Since no obvious replacement exists, I’d go with the highest upside candidate: Refsnyder. He’s new to third base — he’s played 153.1 career innings at the hot corner between Spring Training and Triple-A — and his defense is rough, but he might actually hit. Stick him at third, get three at-bats out of him, then pull for defense in the sixth-ish inning. When you hit as poorly as Headley has, you losing playing time. That’s the way it should work.
(Yes, I know Refsnyder hasn’t hit much in Triple-A this year. I’m not too concerned about that though. It’s been cold in Scranton and he’s spent a lot of time learning a new position. As long as he’s healthy, I think he’ll be fine.)
Play Ackley or Swisher?
One the biggest reasons the Yankees scored the second most runs in baseball last year were bounceback seasons from A-Rod and Mark Teixeira. A-Rod was suspended for the entire 2014 season and no one knew what to expect from him in 2015. Teixeira was terrible in the second half of 2014. He hit .179/.271/.302 (63 wRC+) with only five homers after the All-Star break that year.
Dustin Ackley hasn’t played a whole lot this year (18 plate appearances!) because it’s tough to get him into the lineup. He’s stuck in the same role as Garrett Jones last year. Teixeira and A-Rod are not doing much damage right now — Rodriguez has looked much better of late, to be fair — and giving Ackley some of their at-bats could spark the offense. This would complicate the outfield plan outlined above. That’s not worth worrying about right now.
The alternative here would be Nick Swisher, who owns a .340/.370/.540 (167 wRC+) batting line with three homers down in Triple-A. I can’t say I put much stock in a 12-year veteran mashing minor league pitching though. Swisher has two bad knees and he’s hit .204/.291/.326 (75 wRC+) in the big leagues the last two years.
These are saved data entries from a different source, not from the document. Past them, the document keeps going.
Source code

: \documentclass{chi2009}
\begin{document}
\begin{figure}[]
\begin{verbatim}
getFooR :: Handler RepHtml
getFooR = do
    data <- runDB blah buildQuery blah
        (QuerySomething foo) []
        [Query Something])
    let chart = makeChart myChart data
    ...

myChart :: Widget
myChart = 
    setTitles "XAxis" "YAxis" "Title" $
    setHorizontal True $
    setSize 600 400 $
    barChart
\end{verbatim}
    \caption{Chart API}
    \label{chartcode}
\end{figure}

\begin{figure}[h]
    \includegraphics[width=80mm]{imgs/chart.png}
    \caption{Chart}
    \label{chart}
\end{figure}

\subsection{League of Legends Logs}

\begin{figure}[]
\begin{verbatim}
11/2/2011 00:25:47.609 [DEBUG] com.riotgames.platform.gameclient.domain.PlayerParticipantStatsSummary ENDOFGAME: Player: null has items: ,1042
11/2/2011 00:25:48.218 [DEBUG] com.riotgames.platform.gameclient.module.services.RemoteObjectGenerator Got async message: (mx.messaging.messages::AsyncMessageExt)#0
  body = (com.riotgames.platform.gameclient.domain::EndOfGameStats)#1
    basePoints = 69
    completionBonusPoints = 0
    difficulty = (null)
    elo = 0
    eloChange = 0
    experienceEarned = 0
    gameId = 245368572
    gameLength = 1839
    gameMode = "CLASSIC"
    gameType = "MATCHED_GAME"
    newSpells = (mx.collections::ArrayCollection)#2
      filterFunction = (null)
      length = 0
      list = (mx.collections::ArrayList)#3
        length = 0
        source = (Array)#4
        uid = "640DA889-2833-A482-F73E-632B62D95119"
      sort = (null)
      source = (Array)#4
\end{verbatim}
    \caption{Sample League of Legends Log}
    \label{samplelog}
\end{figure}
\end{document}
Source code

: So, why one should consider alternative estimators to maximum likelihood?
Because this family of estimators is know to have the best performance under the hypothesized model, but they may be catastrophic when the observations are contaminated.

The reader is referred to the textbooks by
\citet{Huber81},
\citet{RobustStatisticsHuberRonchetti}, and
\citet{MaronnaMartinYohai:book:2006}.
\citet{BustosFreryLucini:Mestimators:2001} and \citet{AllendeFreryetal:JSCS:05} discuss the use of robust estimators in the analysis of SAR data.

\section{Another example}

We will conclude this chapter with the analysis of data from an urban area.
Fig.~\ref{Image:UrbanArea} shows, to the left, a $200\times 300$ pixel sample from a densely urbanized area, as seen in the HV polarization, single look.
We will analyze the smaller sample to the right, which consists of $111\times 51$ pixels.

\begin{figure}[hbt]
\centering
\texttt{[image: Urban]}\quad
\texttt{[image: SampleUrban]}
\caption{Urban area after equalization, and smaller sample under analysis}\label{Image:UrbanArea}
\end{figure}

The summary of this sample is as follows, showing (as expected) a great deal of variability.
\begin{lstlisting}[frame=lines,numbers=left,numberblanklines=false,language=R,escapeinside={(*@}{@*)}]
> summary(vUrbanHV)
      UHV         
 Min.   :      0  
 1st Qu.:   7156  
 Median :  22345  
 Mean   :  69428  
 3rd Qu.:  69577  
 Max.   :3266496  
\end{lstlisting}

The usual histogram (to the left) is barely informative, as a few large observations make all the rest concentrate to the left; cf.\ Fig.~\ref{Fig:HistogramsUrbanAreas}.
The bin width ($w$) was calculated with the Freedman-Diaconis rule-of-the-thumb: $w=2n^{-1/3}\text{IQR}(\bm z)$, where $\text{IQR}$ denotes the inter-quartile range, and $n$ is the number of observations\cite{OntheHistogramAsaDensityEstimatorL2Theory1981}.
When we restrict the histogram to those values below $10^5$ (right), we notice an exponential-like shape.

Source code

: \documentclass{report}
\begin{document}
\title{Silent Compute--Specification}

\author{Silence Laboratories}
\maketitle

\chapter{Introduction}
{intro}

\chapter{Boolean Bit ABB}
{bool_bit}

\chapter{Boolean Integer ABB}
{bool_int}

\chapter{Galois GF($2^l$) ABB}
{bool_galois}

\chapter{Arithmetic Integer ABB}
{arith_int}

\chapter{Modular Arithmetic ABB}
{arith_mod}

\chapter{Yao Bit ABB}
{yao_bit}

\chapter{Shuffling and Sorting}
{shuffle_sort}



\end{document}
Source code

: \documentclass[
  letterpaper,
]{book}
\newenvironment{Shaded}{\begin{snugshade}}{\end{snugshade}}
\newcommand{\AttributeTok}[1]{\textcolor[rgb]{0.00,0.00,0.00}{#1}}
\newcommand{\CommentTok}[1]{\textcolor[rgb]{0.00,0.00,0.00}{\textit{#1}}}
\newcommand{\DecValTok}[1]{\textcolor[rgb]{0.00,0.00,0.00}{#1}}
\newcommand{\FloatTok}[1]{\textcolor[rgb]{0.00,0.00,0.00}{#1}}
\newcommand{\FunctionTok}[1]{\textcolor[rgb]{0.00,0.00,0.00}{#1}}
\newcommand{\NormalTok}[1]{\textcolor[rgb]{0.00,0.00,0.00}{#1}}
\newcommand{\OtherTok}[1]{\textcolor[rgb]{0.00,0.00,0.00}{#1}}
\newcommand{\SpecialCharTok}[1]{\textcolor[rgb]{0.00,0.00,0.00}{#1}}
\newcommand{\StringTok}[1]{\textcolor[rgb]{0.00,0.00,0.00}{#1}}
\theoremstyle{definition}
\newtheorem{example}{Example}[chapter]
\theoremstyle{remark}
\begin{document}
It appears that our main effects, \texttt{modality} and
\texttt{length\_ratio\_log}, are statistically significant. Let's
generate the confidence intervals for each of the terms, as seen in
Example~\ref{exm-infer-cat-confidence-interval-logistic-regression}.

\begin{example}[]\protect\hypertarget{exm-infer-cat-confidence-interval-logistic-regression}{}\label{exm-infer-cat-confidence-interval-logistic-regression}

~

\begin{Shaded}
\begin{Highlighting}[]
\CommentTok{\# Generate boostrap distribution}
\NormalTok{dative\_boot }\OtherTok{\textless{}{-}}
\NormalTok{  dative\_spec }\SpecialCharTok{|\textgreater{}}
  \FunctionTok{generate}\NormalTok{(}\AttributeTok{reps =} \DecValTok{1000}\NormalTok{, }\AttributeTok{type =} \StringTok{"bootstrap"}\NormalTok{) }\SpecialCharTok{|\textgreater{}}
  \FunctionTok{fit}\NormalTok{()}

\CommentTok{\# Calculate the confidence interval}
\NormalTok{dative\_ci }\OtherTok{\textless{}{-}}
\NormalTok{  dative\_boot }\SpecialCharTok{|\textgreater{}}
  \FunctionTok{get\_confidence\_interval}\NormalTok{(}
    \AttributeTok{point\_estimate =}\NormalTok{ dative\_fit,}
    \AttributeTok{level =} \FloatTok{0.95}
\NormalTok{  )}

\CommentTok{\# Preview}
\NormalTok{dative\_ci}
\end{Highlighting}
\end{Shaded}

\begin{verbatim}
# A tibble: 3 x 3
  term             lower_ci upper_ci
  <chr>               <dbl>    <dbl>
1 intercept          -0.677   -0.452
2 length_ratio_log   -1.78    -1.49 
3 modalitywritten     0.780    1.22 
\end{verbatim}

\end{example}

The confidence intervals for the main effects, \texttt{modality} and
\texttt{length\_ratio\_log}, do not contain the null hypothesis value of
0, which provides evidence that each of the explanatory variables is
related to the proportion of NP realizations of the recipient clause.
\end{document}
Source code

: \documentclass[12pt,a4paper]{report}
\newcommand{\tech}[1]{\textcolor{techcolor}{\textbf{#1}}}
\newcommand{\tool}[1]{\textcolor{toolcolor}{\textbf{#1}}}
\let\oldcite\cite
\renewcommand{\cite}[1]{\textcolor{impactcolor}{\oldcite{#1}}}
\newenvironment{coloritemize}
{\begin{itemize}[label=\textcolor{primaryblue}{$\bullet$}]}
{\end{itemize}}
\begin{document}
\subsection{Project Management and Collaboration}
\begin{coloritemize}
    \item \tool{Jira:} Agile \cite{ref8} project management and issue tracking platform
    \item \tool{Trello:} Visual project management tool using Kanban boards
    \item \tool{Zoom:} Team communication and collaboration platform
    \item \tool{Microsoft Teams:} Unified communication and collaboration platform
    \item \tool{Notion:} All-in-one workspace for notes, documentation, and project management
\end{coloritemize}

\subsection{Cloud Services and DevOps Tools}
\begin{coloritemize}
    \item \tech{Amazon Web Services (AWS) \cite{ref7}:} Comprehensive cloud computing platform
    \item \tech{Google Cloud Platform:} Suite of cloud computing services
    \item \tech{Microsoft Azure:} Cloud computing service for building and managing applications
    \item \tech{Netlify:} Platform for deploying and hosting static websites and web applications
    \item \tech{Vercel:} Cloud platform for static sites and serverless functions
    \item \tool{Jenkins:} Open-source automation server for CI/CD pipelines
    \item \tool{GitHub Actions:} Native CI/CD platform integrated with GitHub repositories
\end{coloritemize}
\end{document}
Call him up and I suspect you’ll get closer to 2014-15 MLB Swisher than 2016 Triple-A Swisher.
This is where Greg Bird’s injury really hurts. Calling up Bird to take at-bats away from Teixeira and A-Rod would be far more realistic and, likely, far more successful than the Ackley/Swisher plan. With those two you’re just hoping small sample size success translates to long-term success. Ackley was terrible all those years with the Mariners before raking in pinstripes in September. Swisher was bad from 2014-15 and has had a few good weeks in Triple-A. That’s all it is.
The Yankees have had some success turning veterans who looked washed up into useful players (see Chavez, Eric), so we shouldn’t completely write off Swisher as a possibility. Either way, Ackley or Swisher, taking at-bats away from A-Rod or Teixeira is one potential way to inject some life into the offense. For what it’s worth, I think this is the least likely suggestion in this post.
* * *
I’m not sure what the Yankees could do to shake-up the pitching staff other than maybe swap out some relievers. I guess they could replace Michael Pineda, CC Sabathia, or Luis Severino with Ivan Nova. My guess is Nova’s going to end up making a bunch of starts at some point anyway. Point is, the Yankees have reached the point where some kind of change needs to be made. The problem is they don’t have a lot of internal options. What you see is what you’re going to get with this team.